As for me, well I'm just here for the food: lobster spaghetti, mushroom risotto, lamb wellington, and the ubiquitous pan-seared sea scallops? Oh yeah. Sign me up.

The kids both have been showing more of a interest in real food (ie, things which actually require real cooking as opposed to "just add water"), so I hit on a little bit of brilliance. I told them that each week we could try out a new recipe featuring one of the foods from Hell's Kitchen. Now obviously I can't go all-out and toss in truffle oil, seared foie gras or grated black truffles because a) there's not a chance in Hell that they'll touch it and 2) JHC, have you seen the price of truffles?!
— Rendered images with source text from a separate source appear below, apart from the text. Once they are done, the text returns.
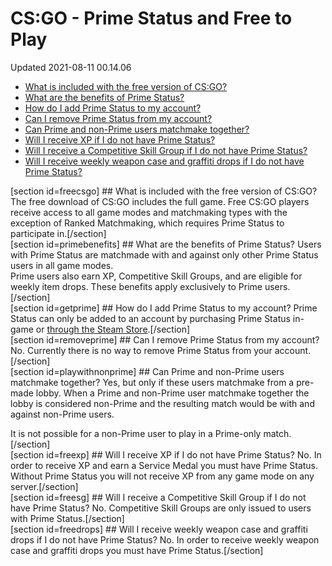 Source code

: # CS:GO - Prime Status and Free to Play
Updated 2021-08-11 00.14.06

* [What is included with the free version of CS:GO?](#freecsgo)
* [What are the benefits of Prime Status?](#primebenefits)
* [How do I add Prime Status to my account?](#getprime)
* [Can I remove Prime Status from my account?](#removeprime)
* [Can Prime and non-Prime users matchmake together?](#playwithnonprime)
* [Will I receive XP if I do not have Prime Status?](#freexp)
* [Will I receive a Competitive Skill Group if I do not have Prime Status?](#freesg)
* [Will I receive weekly weapon case and graffiti drops if I do not have Prime Status?](#freedrops)

  
[section id=freecsgo] ## What is included with the free version of CS:GO?
The free download of CS:GO includes the full game. Free CS:GO players receive access to all game modes and matchmaking types with the exception of Ranked Matchmaking, which requires Prime Status to participate in.[/section]   
[section id=primebenefits] ## What are the benefits of Prime Status?
Users with Prime Status are matchmade with and against only other Prime Status users in all game modes.  
Prime users also earn XP, Competitive Skill Groups, and are eligible for weekly item drops. These benefits apply exclusively to Prime users.[/section]   
[section id=getprime] ## How do I add Prime Status to my account?
Prime Status can only be added to an account by purchasing Prime Status in-game or [through the Steam Store](https://store.steampowered.com/app/730/CounterStrike_Global_Offensive/).[/section]   
[section id=removeprime] ## Can I remove Prime Status from my account?
No. Currently there is no way to remove Prime Status from your account.[/section]   
[section id=playwithnonprime] ## Can Prime and non-Prime users matchmake together?
Yes, but only if these users matchmake from a pre-made lobby. When a Prime and non-Prime user matchmake together the lobby is considered non-Prime and the resulting match would be with and against non-Prime users.  
  
It is not possible for a non-Prime user to play in a Prime-only match.[/section]  
[section id=freexp] ## Will I receive XP if I do not have Prime Status?
No. In order to receive XP and earn a Service Medal you must have Prime Status. Without Prime Status you will not receive XP from any game mode on any server.[/section]  
[section id=freesg] ## Will I receive a Competitive Skill Group if I do not have Prime Status?
No. Competitive Skill Groups are only issued to users with Prime Status.[/section]  
[section id=freedrops] ## Will I receive weekly weapon case and graffiti drops if I do not have Prime Status?
No. In order to receive weekly weapon case and graffiti drops you must have Prime Status.[/section]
So, some adaptation is in order, and that's what gives me a charge: how to make some real food that the kids will actually eat.
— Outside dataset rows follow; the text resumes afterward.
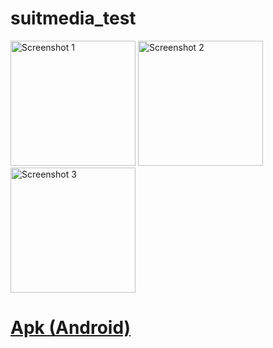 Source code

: # suitmedia_test

<img src="https://github.com/AlvinGary/suitmedia_test/assets/71222366/84de9277-5693-4722-9a1c-e68f2f0e52c4" alt="Screenshot 1" width="200">
<img src="https://github.com/AlvinGary/suitmedia_test/assets/71222366/d85fc957-5436-427e-bcb3-395376ce5c12" alt="Screenshot 2" width="200">
<img src="https://github.com/AlvinGary/suitmedia_test/assets/71222366/a8e99d9b-1fb1-49a4-8a40-8e746890d310" alt="Screenshot 3" width="200">


# [Apk (Android)](https://drive.google.com/file/d/1HSI4PQiNfDc4R-ihBcNH6rrEQks3yA7B/view?usp=sharing)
I picked up a pound of sea scallops, which I thought would taste great pan-seared and served with a lemon thyme basil sauce. The girls will have them over pasta, and I, bound by the strict rules of the South Beach Diet, will have them alongside a lovely green salad.

Natalie and Lucy both said that I have to go on Hell's Kitchen and cook this dish. They cracked me up with their Chef Ramsay impressions: "Those scallops were cooked perfectly, Madam!"
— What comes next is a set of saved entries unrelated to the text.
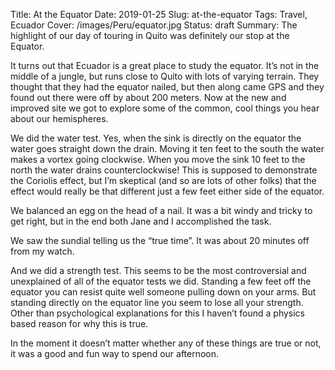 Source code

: Title: At the Equator
Date: 2019-01-25
Slug: at-the-equator
Tags: Travel, Ecuador
Cover: /images/Peru/equator.jpg
Status: draft
Summary: The highlight of our day of touring in Quito was definitely our stop at the Equator.

It turns out that Ecuador is a great place to study the equator.  It’s not in the middle of a jungle, but runs close to Quito with lots of varying terrain.  They thought that they had the equator nailed, but then along came GPS and they found out there were off by about 200 meters.  Now at the new and improved site we got to explore some of the common, cool things you hear about our hemispheres.

We did the water test.  Yes, when the sink is directly on the equator the water goes straight down the drain.  Moving it ten feet to the south the water makes a vortex going clockwise.  When you move the sink 10 feet to the north the water drains counterclockwise!  This is supposed to demonstrate the Coriolis effect, but I’m skeptical (and so are lots of other folks) that the effect would really be that different just a few feet either side of the equator.

We balanced an egg on the head of a nail.  It was a bit windy and tricky to get right, but in the end both Jane and I accomplished the task.

We saw the sundial telling us the “true time”. It was about 20 minutes off from my watch.

And we did a strength test.  This seems to be the most controversial and unexplained of all of the equator tests we did.  Standing a few feet off the equator you can resist quite well someone pulling down on your arms.  But standing directly on the equator line you seem to lose all your strength.  Other than psychological explanations for this I haven’t found a physics based reason for why this is true.

In the moment it doesn’t matter whether any of these things are true or not, it was a good and fun way to spend our afternoon.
Natalie had about 6 of the scallops with the sauce, so Project Develop Kids' Palate is going swimmingly.

I was going to take a nice picture of the dish, but the kids were at the table already and getting restless, and you know that whenever the inmates start chanting and banging cutlery on the table in movies, it's never good.

Next time, for sure.

Pan-seared Sea Scallops with Lemon Thyme Basil Sauce (beurre nantais)

  • 1 lb sea scallops
  • 3/4 cup cup dry white wine
  • 2 oz fresh lemon juice
  • 3 T chopped onions*
  • 2 T heavy cream
  • 1/4 teaspoon dried thyme
  • 1/4 teaspoon dried basil
  • 6 tablespoons cold, unsalted butter, cut into 6 pieces
  • salt and pepper
  • olive oil


For the sauce:

  1. Boil the wine, chopped onion, and lemon juice, in a heavy medium saucepan over high heat until mixture is significantly reduced (2 tablespoons) stirring occasionally, about 12 minutes.
  2. Add the thyme and basil about halfway, so 6 minutes in.
  3. Reduce heat to low and add the cream, whisking well.
  4. Whisk in 3 tablespoons of butter 1 piece at a time over low heat, then raise heat and whisk in the rest of the butter. Serve immediately or keep warm until ready, but it won't last long.

For the scallops:
  1. Season the scallops on both sides with salt and white pepper.
  2. Heat olive oil to medium high in a large skillet, add the scallops and cook until golden on both sides, about 3 minutes per side.
  3. Serve the scallops immediately over pasta or fresh greens, spooning the sauce liberally over the top.

* The recipe called for shallots originally, but somehow the shallots never made it to my grocery bag, although they did make it onto the receipt. :/ Anyhow, I used a small amount of finely minced onion instead.